Timeless (Tim) is considered to function as an essential circadian clock gene in Drosophila. Putative homologues of the Drosophila timeless gene have been identified in both mice and humans. While Drosophila contains two paralogs, timeless and timeout, acting in clock/light entrainment and chromosome integrity/photoreception, respectively, mammals contain only one Tim homolog. In this paper, we study the phylogeny of the timeless/timeout family in 48 species [including 1 protozoan (Guillardia theta), 1 nematode (Caenorhabditis elegans), 8 arthropods and 38 chordates], for which whole genome data are available by using MEGA (Molecular Evolutionary Genetics Analysis). Phylogenetic Analysis by Maximum Likelihood (PAML) was used to analyze the selective pressure acting on metazoan timeless/timeout genes. Our phylogeny clearly separates insect timeless and timeout lineages and shows that non-insect animal Tim genes are homologs of insect timeout.

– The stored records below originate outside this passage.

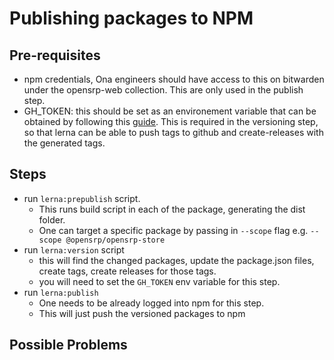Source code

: # Publishing packages to NPM

## Pre-requisites

- npm credentials, Ona engineers should have access to this on bitwarden under the opensrp-web collection. This are only used in the publish step.
- GH_TOKEN: this should be set as an environement variable that can be obtained by following this [guide](https://docs.github.com/en/free-pro-team@latest/github/authenticating-to-github/creating-a-personal-access-token). This is required in the versioning step, so that lerna can be able to push tags to github and create-releases with the generated tags.

## Steps

- run `lerna:prepublish` script.
  - This runs build script in each of the package, generating the dist folder.
  - One can target a specific package by passing in `--scope` flag e.g. `--scope @opensrp/opensrp-store`
- run `lerna:version` script
  - this will find the changed packages, update the package.json files, create tags, create releases for those tags.
  - you will need to set the `GH_TOKEN`  env variable for this step.
- run `lerna:publish`
  - One needs to be already logged into npm for this step.
  - This will just push the versioned packages to npm

## Possible Problems
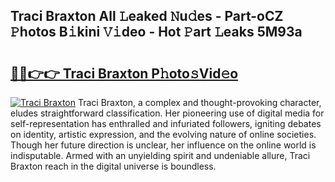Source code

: ## Traci Braxton All 𝙻eaked 𝙽u𝚍es - Part-oCZ 𝙿hotos B𝚒kini 𝚅𝚒deo - Hot 𝙿art 𝙻eaks 5M93a

# <h2><a href="http://ld3qm2.urlbe.top/?page=Traci+Braxton">🔗🔗👉👉 Traci Braxton P𝚑oto𝚜Vid𝚎o</a></h2>

[![Traci Braxton](https://i.imgur.com/eBuTRDB.gif)](http://ld3qm2.urlbe.top/?page=Traci+Braxton)
Traci Braxton, a complex and thought-provoking character, eludes straightforward classification. Her pioneering use of digital media for self-representation has enthralled and infuriated followers, igniting debates on identity, artistic expression, and the evolving nature of online societies. Though her future direction is unclear, her influence on the online world is indisputable. Armed with an unyielding spirit and undeniable allure, Traci Braxton reach in the digital universe is boundless.
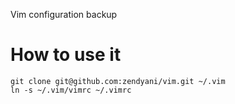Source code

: 
Vim configuration backup

How to use it
=============

    git clone git@github.com:zendyani/vim.git ~/.vim
    ln -s ~/.vim/vimrc ~/.vimrc
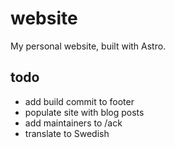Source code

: # website

My personal website, built with Astro.

## todo

- add build commit to footer
- populate site with blog posts
- add maintainers to /ack
- translate to Swedish
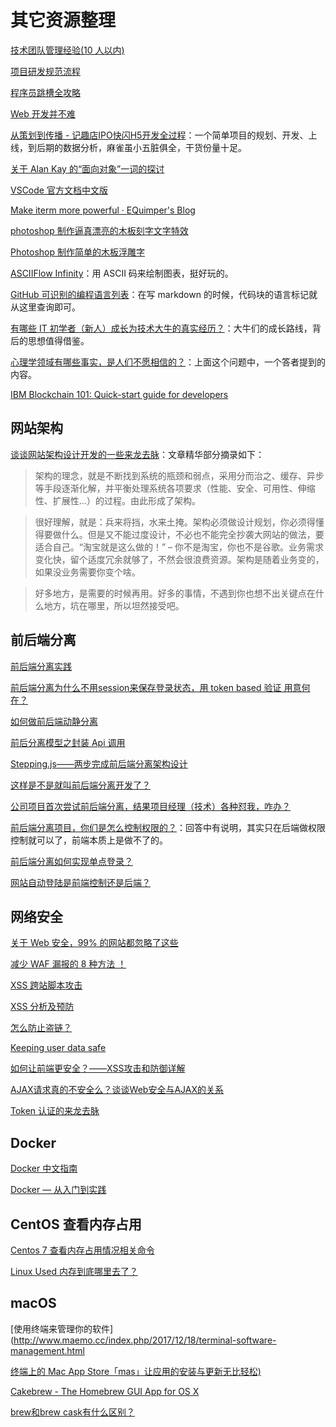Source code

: # 其它资源整理

[技术团队管理经验(10 人以内)](http://hongyitong.github.io/2017/09/02/JIRA/)

[项目研发规范流程](https://raw.githubusercontent.com/Dream4ever/Pics/master/project-develop-process.png)

[程序员跳槽全攻略](http://ftqq.com/%E7%A8%8B%E5%BA%8F%E5%91%98%E8%B7%B3%E6%A7%BD%E5%85%A8%E6%94%BB%E7%95%A5/README.adoc)

[Web 开发并不难](http://ftqq.com/%E6%96%B9%E7%B3%96Web%E5%85%A5%E9%97%A8%E6%95%99%E7%A8%8B/README.adoc)

[从策划到传播 - 记趣店IPO快闪H5开发全过程](http://thunf.me/2017/10/20/20171019-qudian-ipo-h5/)：一个简单项目的规划、开发、上线，到后期的数据分析，麻雀虽小五脏俱全，干货份量十足。

[关于 Alan Kay 的“面向对象”一词的探讨](https://softwareengineering.stackexchange.com/q/46592/121517)

[VSCode 官方文档中文版](https://jeasonstudio.gitbooks.io/vscode-cn-doc/content/)

[Make iterm more powerful · EQuimper's Blog](https://equimper.me/post/make-iterm-more-powerful/)

[photoshop 制作逼真漂亮的木板刻字文字特效](http://www.jb51.net/photoshop/83720.html)

[Photoshop 制作简单的木板浮雕字](http://www.68ps.com/jc/big_ps_wz.asp?id=5498)

[ASCIIFlow Infinity](http://asciiflow.com/)：用 ASCII 码来绘制图表，挺好玩的。

[GitHub 可识别的编程语言列表](https://github.com/github/linguist/blob/master/lib/linguist/languages.yml)：在写 markdown 的时候，代码块的语言标记就从这里查询即可。

[有哪些 IT 初学者（新人）成长为技术大牛的真实经历？](https://www.zhihu.com/question/40662462)：大牛们的成长路线，背后的思想值得借鉴。

[心理学领域有哪些事实，是人们不愿相信的？](https://www.zhihu.com/question/51049813/answer/133713347)：上面这个问题中，一个答者提到的内容。

[IBM Blockchain 101: Quick-start guide for developers](https://www.ibm.com/developerworks/cloud/library/cl-ibm-blockchain-101-quick-start-guide-for-developers-bluemix-trs/index.html?social_post=1290940420&fst=Discover)

## 网站架构

[谈谈网站架构设计开发的一些来龙去脉](https://acejoy.com/2017/12/19/%E8%B0%88%E8%B0%88%E7%BD%91%E7%AB%99%E6%9E%B6%E6%9E%84%E8%AE%BE%E8%AE%A1%E5%BC%80%E5%8F%91%E7%9A%84%E4%B8%80%E4%BA%9B%E6%9D%A5%E9%BE%99%E5%8E%BB%E8%84%89/)：文章精华部分摘录如下：

> 架构的理念，就是不断找到系统的瓶颈和弱点，采用分而治之、缓存、异步等手段逐渐化解，并平衡处理系统各项要求（性能、安全、可用性、伸缩性、扩展性…）的过程。由此形成了架构。

> 很好理解，就是：兵来将挡，水来土掩。架构必须做设计规划，你必须得懂得要做什么。但是又不能过度设计，不必也不能完全抄袭大网站的做法，要适合自己。“淘宝就是这么做的！” – 你不是淘宝，你也不是谷歌。业务需求变化快，留个适度冗余就够了，不然会很浪费资源。架构是随着业务变的，如果没业务需要你变个啥。

> 好多地方，是需要的时候再用。好多的事情，不遇到你也想不出关键点在什么地方，坑在哪里，所以坦然接受吧。

## 前后端分离

[前后端分离实践](https://segmentfault.com/a/1190000012747428)

[前后端分离为什么不用session来保存登录状态，用 token based 验证 用意何在？](https://zhidao.baidu.com/question/428827334736351612.html)

[如何做前后端动静分离](https://segmentfault.com/q/1010000005836900)

[前后分离模型之封装 Api 调用](https://segmentfault.com/a/1190000012040777)

[Stepping.js——两步完成前后端分离架构设计](https://segmentfault.com/a/1190000008912471)

[这样是不是就叫前后端分离开发了？](https://segmentfault.com/q/1010000011514355)

[公司项目首次尝试前后端分离，结果项目经理（技术）各种怼我，咋办？](https://segmentfault.com/q/1010000008325104)

[前后端分离项目，你们是怎么控制权限的？](https://segmentfault.com/q/1010000012538104)：回答中有说明，其实只在后端做权限控制就可以了，前端本质上是做不了的。

[前后端分离如何实现单点登录？](https://segmentfault.com/q/1010000012099667)

[网站自动登陆是前端控制还是后端？](https://segmentfault.com/q/1010000011138123)

## 网络安全

[关于 Web 安全，99% 的网站都忽略了这些](https://segmentfault.com/a/1190000003852910)

[减少 WAF 漏报的 8 种方法 ！](https://segmentfault.com/a/1190000004301323)

[XSS 跨站脚本攻击](https://segmentfault.com/a/1190000004139891)

[XSS 分析及预防](https://segmentfault.com/a/1190000005032978)

[怎么防止盗链？](https://segmentfault.com/q/1010000010824046)

[Keeping user data safe](https://github.com/collections/protect-user-data)

[如何让前端更安全？——XSS攻击和防御详解](http://k.21cn.com/share/2017/0217/19/7411f5433cffa5feec365716.shtml)

[AJAX请求真的不安全么？谈谈Web安全与AJAX的关系](https://segmentfault.com/a/1190000012693772)

[Token 认证的来龙去脉](https://segmentfault.com/a/1190000013010835)

## Docker

[Docker 中文指南](http://www.widuu.com/chinese_docker/examples/mongodb.html)

[Docker — 从入门到实践](https://yeasy.gitbooks.io/docker_practice/content/)

## CentOS 查看内存占用

[Centos 7 查看内存占用情况相关命令](http://blog.csdn.net/anxpp/article/details/52453134)

[Linux Used 内存到底哪里去了？](http://blog.yufeng.info/archives/2456)

## macOS

[使用终端来管理你的软件](http://www.maemo.cc/index.php/2017/12/18/terminal-software-management.html

[终端上的 Mac App Store「mas」让应用的安装与更新无比轻松)](https://sspai.com/post/40382)

[Cakebrew - The Homebrew GUI App for OS X](https://github.com/brunophilipe/Cakebrew)

[brew和brew cask有什么区别？](https://www.zhihu.com/question/22624898)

In this study, we explored the relatively rapidly evolving timeless lineage that was apparently lost from most deuterostomes, including chordates, and from Caenorhabditis elegans. In contrast, we found that the timeout protein, often confusingly called “timeless” in the vertebrate literature, is present throughout the available animal genomes. Selection results showed that timeout is under weaker negative selection than timeless. Finally, our phylogeny of timeless/timeout showed an evolutionary conservation of the circadian clock gene timeout in Metazoa. This conservation is in line with its multifunctionality, being essential for embryonic development and maintenance of chromosome integrity, among others.